Through front-end web development users can:
- Select the list and sequence of work phases that make up the line being simulated;
- Query the predictive model capable of inspecting and evaluating data sets previously collected in the field;
- View the optimal mix of machinery corresponding to the work phases specified, which will be proposed by the system;
- View the expected overall performance based on the proposed mix of machinery.

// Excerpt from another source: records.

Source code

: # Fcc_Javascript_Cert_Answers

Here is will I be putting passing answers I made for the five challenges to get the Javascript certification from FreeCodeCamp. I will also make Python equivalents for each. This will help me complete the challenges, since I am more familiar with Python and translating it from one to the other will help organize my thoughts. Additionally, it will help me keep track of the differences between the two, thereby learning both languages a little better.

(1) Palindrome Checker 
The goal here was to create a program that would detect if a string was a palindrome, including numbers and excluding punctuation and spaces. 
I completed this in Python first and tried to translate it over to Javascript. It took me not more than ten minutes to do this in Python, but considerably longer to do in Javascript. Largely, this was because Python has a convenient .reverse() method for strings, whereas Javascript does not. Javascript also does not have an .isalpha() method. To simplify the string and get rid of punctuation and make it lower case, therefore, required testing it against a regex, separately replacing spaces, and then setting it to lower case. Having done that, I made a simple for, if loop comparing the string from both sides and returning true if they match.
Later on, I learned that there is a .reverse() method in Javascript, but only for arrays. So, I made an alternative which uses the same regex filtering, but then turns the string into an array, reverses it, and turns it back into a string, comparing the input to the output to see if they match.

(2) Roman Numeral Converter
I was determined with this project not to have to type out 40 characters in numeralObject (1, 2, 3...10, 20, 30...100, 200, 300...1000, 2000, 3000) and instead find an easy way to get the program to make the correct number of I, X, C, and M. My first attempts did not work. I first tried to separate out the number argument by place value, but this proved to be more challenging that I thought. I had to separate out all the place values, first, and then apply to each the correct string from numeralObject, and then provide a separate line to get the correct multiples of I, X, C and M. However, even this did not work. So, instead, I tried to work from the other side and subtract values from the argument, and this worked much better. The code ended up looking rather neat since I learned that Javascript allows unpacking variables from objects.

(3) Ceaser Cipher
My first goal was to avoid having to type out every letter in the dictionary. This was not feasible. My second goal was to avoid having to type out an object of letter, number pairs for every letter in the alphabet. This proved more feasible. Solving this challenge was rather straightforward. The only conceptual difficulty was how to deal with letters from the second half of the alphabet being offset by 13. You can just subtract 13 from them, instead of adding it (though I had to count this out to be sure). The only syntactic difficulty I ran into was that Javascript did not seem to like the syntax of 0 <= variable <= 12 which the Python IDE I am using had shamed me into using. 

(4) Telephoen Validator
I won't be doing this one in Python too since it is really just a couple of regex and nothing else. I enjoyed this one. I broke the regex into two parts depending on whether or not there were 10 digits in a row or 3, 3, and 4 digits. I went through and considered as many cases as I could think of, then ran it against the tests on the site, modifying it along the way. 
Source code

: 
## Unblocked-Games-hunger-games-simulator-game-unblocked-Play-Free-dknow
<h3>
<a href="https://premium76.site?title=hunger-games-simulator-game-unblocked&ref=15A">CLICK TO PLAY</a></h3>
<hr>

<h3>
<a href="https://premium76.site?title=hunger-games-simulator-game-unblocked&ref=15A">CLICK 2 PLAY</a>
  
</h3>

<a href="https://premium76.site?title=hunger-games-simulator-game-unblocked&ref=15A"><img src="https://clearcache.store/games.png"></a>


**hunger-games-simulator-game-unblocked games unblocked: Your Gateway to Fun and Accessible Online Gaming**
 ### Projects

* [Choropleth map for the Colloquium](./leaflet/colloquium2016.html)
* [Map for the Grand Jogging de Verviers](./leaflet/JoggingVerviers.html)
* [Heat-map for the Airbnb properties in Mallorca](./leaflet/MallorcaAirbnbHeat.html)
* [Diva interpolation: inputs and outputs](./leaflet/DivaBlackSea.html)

By integrating with Microsoft's Azure Machine Learning cloud services, the platform:
- Generates various proposals of optimal mixes of machinery by analysing the performance of all the machinery capable of performing the steps indicated by the designers;
- For each proposal, the solution calculates the overall performance of the line based on analysis of the individual component (or machine) performance.
The solution architecture
The Brick Machine Learning technology solution consists of a web application published on the Microsoft Azure cloud platform and integrated with a Machine Learning algorithm implemented on Azure and consumable through a web-service.
The application architecture is implemented using the following components:
- A modern HTML 5 and JavaScript web front-end, based on the AngularJS technology;
- A Machine Learning layer implemented on the Azure platform and consumable by invoking REST (Representational State Transfer) web services;
- A data persistence layer consisting of a relational MS SQL database.